So far, we haven't had to deal with child elements appearing in a different order in the source and target documents. However, this can often happen when the source document is data-oriented rather than content-oriented. In order to know how to reorder child elements, we must provide the TE with a target schema. Here's a simple target schema specifying a document containing people's names:

      <!ELEMENT people (person*)>
      <!ELEMENT person (last, first)>

In this schema, we see that a people element contains zero or more person elements and nothing else, and that each person element contains last and first elements in that order.

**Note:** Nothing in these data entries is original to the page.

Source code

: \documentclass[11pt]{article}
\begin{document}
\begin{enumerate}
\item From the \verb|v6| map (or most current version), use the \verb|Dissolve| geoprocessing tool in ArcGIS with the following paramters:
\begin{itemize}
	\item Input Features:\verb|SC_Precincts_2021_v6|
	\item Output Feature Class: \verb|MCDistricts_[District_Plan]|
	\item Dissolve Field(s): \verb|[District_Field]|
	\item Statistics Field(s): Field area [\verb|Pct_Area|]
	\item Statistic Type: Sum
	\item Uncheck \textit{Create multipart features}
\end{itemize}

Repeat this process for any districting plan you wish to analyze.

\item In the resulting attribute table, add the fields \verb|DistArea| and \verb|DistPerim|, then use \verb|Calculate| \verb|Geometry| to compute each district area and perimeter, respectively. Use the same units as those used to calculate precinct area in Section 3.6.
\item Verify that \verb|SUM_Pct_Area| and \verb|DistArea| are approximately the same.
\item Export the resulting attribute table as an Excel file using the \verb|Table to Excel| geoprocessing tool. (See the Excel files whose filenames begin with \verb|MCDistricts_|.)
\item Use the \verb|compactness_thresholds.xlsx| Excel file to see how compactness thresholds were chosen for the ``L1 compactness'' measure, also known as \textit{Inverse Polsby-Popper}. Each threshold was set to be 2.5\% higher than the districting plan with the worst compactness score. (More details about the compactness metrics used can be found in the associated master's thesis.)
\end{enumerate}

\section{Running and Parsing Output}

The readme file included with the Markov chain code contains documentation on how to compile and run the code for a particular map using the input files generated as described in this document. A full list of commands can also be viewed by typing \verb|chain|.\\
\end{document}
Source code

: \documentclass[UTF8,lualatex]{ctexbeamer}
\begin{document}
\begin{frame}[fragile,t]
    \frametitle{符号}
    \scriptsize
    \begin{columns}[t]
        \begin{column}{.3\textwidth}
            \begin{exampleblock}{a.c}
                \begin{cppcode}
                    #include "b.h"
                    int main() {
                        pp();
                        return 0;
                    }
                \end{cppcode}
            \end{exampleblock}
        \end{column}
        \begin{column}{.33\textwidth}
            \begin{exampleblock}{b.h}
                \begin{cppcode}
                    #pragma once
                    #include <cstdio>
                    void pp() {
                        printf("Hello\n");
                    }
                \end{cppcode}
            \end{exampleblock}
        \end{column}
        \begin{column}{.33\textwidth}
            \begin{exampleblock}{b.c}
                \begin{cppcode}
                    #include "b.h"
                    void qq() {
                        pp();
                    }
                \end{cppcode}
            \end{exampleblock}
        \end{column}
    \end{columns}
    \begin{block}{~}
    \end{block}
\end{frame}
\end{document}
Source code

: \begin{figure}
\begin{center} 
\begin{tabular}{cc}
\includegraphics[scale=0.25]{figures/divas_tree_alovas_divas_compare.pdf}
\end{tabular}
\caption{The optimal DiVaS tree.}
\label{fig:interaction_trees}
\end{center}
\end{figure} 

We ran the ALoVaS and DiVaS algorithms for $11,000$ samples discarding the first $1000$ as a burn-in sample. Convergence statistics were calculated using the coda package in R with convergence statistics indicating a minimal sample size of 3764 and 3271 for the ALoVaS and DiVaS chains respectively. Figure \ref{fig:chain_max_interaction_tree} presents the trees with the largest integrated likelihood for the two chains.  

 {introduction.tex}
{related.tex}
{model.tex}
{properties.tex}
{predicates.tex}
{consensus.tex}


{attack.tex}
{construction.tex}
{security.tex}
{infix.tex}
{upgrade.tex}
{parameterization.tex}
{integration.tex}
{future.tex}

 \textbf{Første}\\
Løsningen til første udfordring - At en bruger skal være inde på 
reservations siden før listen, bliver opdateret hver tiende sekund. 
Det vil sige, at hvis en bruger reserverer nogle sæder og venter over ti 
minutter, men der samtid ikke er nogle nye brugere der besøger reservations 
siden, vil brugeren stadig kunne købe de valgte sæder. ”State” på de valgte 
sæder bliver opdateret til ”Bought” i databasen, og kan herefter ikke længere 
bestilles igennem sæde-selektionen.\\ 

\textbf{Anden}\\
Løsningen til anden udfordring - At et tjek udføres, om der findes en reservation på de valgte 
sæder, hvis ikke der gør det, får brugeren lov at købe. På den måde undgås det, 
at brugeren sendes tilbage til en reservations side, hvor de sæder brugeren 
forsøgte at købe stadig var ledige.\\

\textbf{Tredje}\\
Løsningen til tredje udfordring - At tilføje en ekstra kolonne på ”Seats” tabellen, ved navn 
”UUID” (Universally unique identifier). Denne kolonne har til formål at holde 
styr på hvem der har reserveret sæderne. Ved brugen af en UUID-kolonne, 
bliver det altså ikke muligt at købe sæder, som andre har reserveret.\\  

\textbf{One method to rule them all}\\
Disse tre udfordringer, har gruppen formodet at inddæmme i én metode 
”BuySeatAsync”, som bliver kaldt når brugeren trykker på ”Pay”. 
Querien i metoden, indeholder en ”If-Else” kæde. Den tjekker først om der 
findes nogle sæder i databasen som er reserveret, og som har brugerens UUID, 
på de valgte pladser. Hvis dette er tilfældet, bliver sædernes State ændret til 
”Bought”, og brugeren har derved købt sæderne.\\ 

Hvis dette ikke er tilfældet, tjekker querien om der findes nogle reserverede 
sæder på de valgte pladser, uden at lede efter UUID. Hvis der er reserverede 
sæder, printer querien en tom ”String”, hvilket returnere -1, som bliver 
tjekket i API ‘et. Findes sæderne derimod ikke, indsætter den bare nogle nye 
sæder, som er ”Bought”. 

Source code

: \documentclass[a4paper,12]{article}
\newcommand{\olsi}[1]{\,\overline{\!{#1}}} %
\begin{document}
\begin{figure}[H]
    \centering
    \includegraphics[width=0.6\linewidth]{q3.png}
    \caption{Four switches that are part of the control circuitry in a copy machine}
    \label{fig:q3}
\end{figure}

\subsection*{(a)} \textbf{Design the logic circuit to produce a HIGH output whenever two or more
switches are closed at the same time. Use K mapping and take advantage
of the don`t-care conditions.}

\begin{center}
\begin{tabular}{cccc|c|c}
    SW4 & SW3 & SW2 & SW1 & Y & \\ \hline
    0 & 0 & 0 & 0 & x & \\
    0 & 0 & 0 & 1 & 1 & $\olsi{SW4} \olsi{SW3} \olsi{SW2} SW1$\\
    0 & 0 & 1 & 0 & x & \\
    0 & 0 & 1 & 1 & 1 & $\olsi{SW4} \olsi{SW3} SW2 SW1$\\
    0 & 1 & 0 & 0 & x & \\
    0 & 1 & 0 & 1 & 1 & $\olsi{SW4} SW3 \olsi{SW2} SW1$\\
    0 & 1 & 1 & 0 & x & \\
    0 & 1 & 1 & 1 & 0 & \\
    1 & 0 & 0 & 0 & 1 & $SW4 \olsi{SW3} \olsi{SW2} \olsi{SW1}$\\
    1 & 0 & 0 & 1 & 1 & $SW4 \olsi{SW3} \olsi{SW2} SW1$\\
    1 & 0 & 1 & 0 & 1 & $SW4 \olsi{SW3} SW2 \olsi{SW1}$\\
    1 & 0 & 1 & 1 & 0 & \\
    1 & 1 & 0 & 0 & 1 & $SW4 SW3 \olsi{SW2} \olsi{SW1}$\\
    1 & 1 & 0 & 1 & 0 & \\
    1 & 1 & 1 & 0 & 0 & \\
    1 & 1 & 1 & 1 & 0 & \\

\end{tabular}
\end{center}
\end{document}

Now here's a source document:

      <people>
        <person>
          <first>John</first>
          <last>Cowan</last>
        </person>
       <person>
          <first>Dorian</first>
          <last>Cowan</last>
       </person>
      </people>

Suppose we pass this source document and the target schema to a TE without specifying a transformation name. In that case, there is no renaming attribute, and so no element renaming is done. However, since the order of child elements for the person element in the source document is not valid according to the target schema, they will be reordered so as to be valid in the target document, producing this:

      <people>
        <person>
          <last>Cowan</last>
          <first>John</first>
        </person>
       <person>
          <last>Cowan</last>
          <first>Dorian</first>
       </person>
      </people>

Note

AEs do not perform element reordering.

5. Occurrences

Both source and target schemas can specify how many occurrences a child element can have within its parent element. In DTDs, we can repeat the element name to specify a fixed number of occurrences, as in this source schema for our limerick document:

    <!ELEMENT limerick (title, a, a, b, b, a)>
    <!ATTLIST limerick index "poem">
    <!ATTLIST a index "firstline">

Now suppose we run a TE, passing it the transformation name index, our original limerick document, the above source schema, and the following target schema:

    <!ELEMENT poem (firstline)>

The renaming attribute index will rename the limerick element to poem and the three a elements to firstline, dropping the title and b elements altogether. But since the target schema permits only a single firstline element in each poem element, the second and third firstline elements will also be dropped, producing the following target document:

    <poem>
      <firstline>There was a young lady named Bright</firstline>
    </poem>

This is suitable for inclusion in an index of first lines.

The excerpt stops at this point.